PROFESSOR IMPRESCINDÍVEL

A afirmação causou espanto e perplexidade.

Mesmo partindo de Tonhão, simplório e falastrão, o que acabara de dizer deixou seus amigos de conversa atônitos, perplexos. Em meio a habitual conversa entre colegas em que futebol e mulher, não necessariamente nessa ordem, são os assuntos do momento, afirmar com convicção que era um “Lésbico” deixou a todos quase mudo. Após, segundos, completou: “É que eu gosto somente de mulheres, prefiro as mulheres, não suporto namoro que não seja por mulher”. Desfeito o impacto de sua primeira informação, os amigos entre risadas, explicou o sentido sexual da palavra “lésbica” e a inadequação em ser a mesma usada por um homem. Tonhão, envergonhado, corrigiu-se, mas o fato pitoresco envolve um importante, e quase nunca lembrada, importância do verdadeiro “terremoto” causado na mente humana pelas conclusões possíveis por uma palavra cujo sentido não se conhece. Essa possibilidade nos remete a analisar um importantíssimo papel da formação dos professores, sobretudo os que ministram aulas para crianças ou para alunos da Educação de Jovens e Adultos.

O grande e imprescindível professor é todo aquele capaz de abdicar de “seu” vocabulário e expressar ideias, pensamentos e conceitos compreensíveis e, portanto, segundo o vocabulário de seus alunos. O descuidado na regência de uma aula a esse preceito pode levar alguns menos tímidos a interrogar o professor solicitando o sentido da palavra usada, mas a maior parte dos mesmos, envergonhados por essa singela ignorância, não compreendem o contexto pleno da explicação e, assim, trata de memoriza-la.
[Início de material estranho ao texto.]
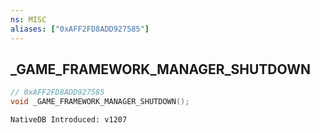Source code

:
 ```yaml
---
ns: MISC
aliases: ["0xAFF2FD8ADD927585"]
---
```

## _GAME_FRAMEWORK_MANAGER_SHUTDOWN

```c
// 0xAFF2FD8ADD927585
void _GAME_FRAMEWORK_MANAGER_SHUTDOWN();
```

```
NativeDB Introduced: v1207
```

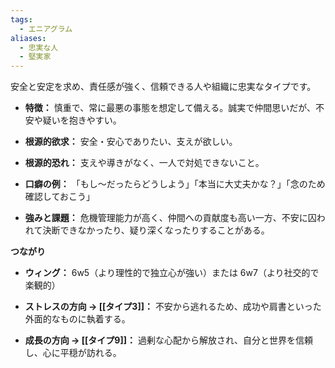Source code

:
 ```yaml
---
tags:
  - エニアグラム
aliases:
  - 忠実な人
  - 堅実家
---
```

安全と安定を求め、責任感が強く、信頼できる人や組織に忠実なタイプです。

- **特徴：** 慎重で、常に最悪の事態を想定して備える。誠実で仲間思いだが、不安や疑いを抱きやすい。
    
- **根源的欲求：** 安全・安心でありたい、支えが欲しい。
    
- **根源的恐れ：** 支えや導きがなく、一人で対処できないこと。
    
- **口癖の例：** 「もし〜だったらどうしよう」「本当に大丈夫かな？」「念のため確認しておこう」
    
- **強みと課題：** 危機管理能力が高く、仲間への貢献度も高い一方、不安に囚われて決断できなかったり、疑り深くなったりすることがある。

**つながり**

- **ウィング：** 6w5（より理性的で独立心が強い）または 6w7（より社交的で楽観的）
    
- **ストレスの方向 → [[タイプ3]]：** 不安から逃れるため、成功や肩書といった外面的なものに執着する。
    
- **成長の方向 → [[タイプ9]]：** 過剰な心配から解放され、自分と世界を信頼し、心に平穏が訪れる。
A perfeita adequação das palavras do mestre ao nível vocabular e compreensivo do aluno deve fazer do primeiro o papel de um verdadeiro “tradutor” vertendo, sempre que necessário, para a linguagem do estudante o texto que se encontra em seu material escolar. Fui autor de livros didáticos por mais de vinte anos e ao redigir um texto não poderia imaginar qual seria o nível vocabular dos alunos filhos de seringueiros e barranqueiros, moradores de comunidades indigentes ou ainda emersos de um universo vocabular distante do meu. Por essa razão sempre pensei em escrever textos para o professor, na esperança de que este frente a frente com seus alunos pudesse como que o traduzir para a efetiva compreensão de sua turma e que, portanto, respeitasse seu muitas vezes restrito universo vocabular. Mas, mesmo com esse cuidado, não raramente descobria alunos que não compreendiam uma parte do texto, não por sua complexidade, mas pelo uso de palavras e expressões que lhe eram desconhecidas. Impossível acreditar, assim, uma aula ministrada para crianças do matutino possa ser literalmente, igual à outra para alunos matriculados na mesma série, mas frequentadores do curso noturno, ou então, supor que alunos que pertencem a categorias sociais diferentes apresentem as mesmas perspectivas vocabulares.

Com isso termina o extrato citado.